START Input records
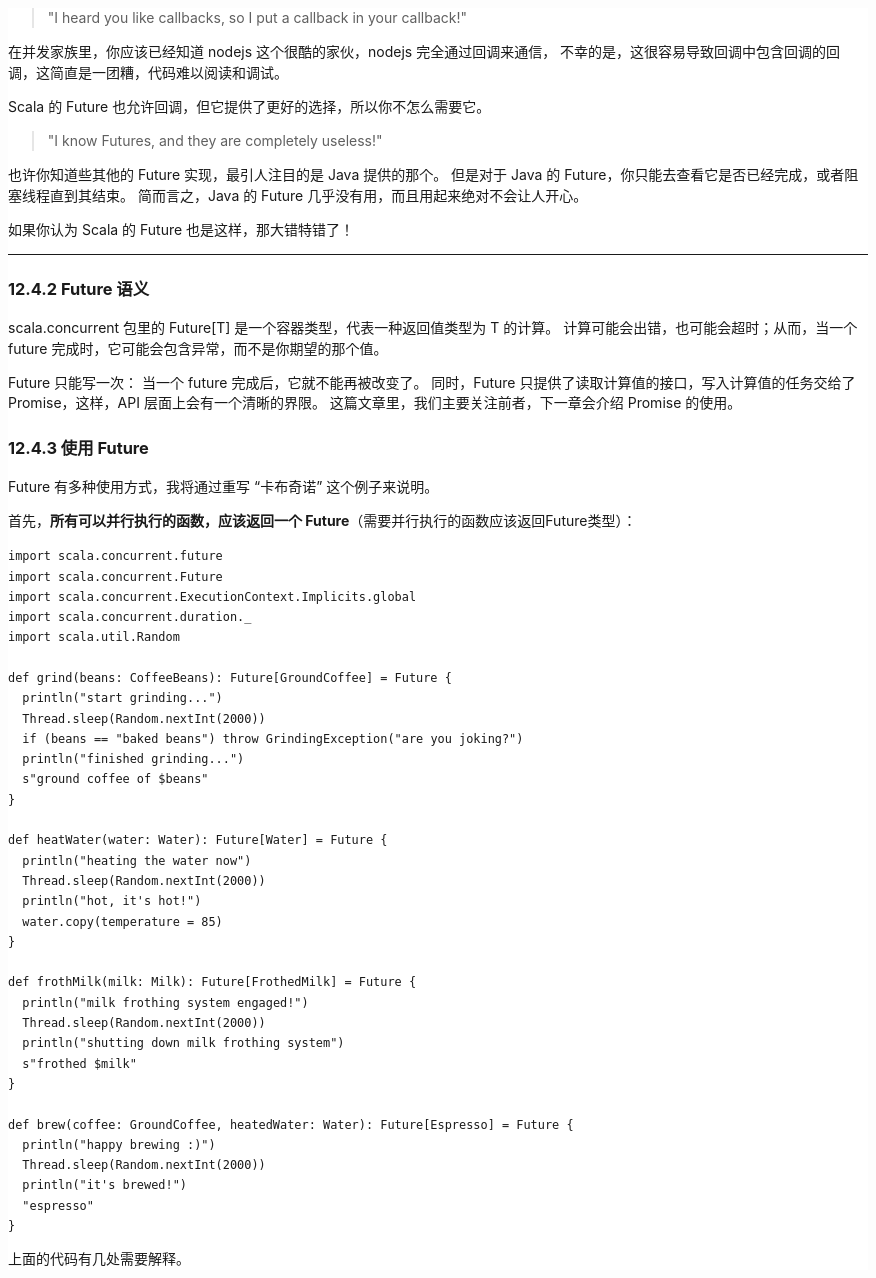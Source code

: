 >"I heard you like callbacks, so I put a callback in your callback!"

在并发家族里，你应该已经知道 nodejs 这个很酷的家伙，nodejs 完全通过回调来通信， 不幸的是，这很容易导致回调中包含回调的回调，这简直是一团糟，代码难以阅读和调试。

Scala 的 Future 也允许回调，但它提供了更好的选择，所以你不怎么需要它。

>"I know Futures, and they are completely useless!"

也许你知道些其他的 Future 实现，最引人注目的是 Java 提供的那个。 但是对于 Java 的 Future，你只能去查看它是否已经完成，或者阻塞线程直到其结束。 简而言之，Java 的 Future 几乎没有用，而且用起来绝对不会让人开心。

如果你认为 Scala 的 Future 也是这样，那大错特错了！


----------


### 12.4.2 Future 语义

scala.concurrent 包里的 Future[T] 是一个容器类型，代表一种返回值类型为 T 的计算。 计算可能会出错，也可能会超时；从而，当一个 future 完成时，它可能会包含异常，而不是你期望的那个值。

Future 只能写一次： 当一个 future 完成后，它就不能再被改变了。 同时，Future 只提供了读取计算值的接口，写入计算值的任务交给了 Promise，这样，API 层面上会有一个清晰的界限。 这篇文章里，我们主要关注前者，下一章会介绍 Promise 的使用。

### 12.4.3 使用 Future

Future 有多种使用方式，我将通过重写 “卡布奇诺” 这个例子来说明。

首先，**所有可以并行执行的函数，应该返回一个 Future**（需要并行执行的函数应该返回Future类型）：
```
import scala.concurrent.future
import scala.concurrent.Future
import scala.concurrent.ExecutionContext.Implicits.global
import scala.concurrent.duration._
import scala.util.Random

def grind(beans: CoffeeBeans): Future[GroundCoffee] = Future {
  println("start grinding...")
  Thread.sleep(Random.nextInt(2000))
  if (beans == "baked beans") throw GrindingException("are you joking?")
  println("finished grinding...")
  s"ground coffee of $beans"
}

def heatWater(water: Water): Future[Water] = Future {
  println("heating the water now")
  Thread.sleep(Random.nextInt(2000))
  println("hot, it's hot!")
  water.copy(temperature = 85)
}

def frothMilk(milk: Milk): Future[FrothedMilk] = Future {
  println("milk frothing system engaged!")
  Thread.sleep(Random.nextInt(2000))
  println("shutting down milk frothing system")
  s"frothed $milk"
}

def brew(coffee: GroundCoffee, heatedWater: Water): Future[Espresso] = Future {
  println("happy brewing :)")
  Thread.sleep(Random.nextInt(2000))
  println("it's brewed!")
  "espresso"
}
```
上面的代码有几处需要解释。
END Input records
Work required
Images stay out, but the rest of the data above must be repeated exactly.

Answer section
Source code

: >"I heard you like callbacks, so I put a callback in your callback!"

在并发家族里，你应该已经知道 nodejs 这个很酷的家伙，nodejs 完全通过回调来通信， 不幸的是，这很容易导致回调中包含回调的回调，这简直是一团糟，代码难以阅读和调试。

Scala 的 Future 也允许回调，但它提供了更好的选择，所以你不怎么需要它。

>"I know Futures, and they are completely useless!"

也许你知道些其他的 Future 实现，最引人注目的是 Java 提供的那个。 但是对于 Java 的 Future，你只能去查看它是否已经完成，或者阻塞线程直到其结束。 简而言之，Java 的 Future 几乎没有用，而且用起来绝对不会让人开心。

如果你认为 Scala 的 Future 也是这样，那大错特错了！


----------


### 12.4.2 Future 语义

scala.concurrent 包里的 Future[T] 是一个容器类型，代表一种返回值类型为 T 的计算。 计算可能会出错，也可能会超时；从而，当一个 future 完成时，它可能会包含异常，而不是你期望的那个值。

Future 只能写一次： 当一个 future 完成后，它就不能再被改变了。 同时，Future 只提供了读取计算值的接口，写入计算值的任务交给了 Promise，这样，API 层面上会有一个清晰的界限。 这篇文章里，我们主要关注前者，下一章会介绍 Promise 的使用。

### 12.4.3 使用 Future

Future 有多种使用方式，我将通过重写 “卡布奇诺” 这个例子来说明。

首先，**所有可以并行执行的函数，应该返回一个 Future**（需要并行执行的函数应该返回Future类型）：
```
import scala.concurrent.future
import scala.concurrent.Future
import scala.concurrent.ExecutionContext.Implicits.global
import scala.concurrent.duration._
import scala.util.Random

def grind(beans: CoffeeBeans): Future[GroundCoffee] = Future {
  println("start grinding...")
  Thread.sleep(Random.nextInt(2000))
  if (beans == "baked beans") throw GrindingException("are you joking?")
  println("finished grinding...")
  s"ground coffee of $beans"
}

def heatWater(water: Water): Future[Water] = Future {
  println("heating the water now")
  Thread.sleep(Random.nextInt(2000))
  println("hot, it's hot!")
  water.copy(temperature = 85)
}

def frothMilk(milk: Milk): Future[FrothedMilk] = Future {
  println("milk frothing system engaged!")
  Thread.sleep(Random.nextInt(2000))
  println("shutting down milk frothing system")
  s"frothed $milk"
}

def brew(coffee: GroundCoffee, heatedWater: Water): Future[Espresso] = Future {
  println("happy brewing :)")
  Thread.sleep(Random.nextInt(2000))
  println("it's brewed!")
  "espresso"
}
```
上面的代码有几处需要解释。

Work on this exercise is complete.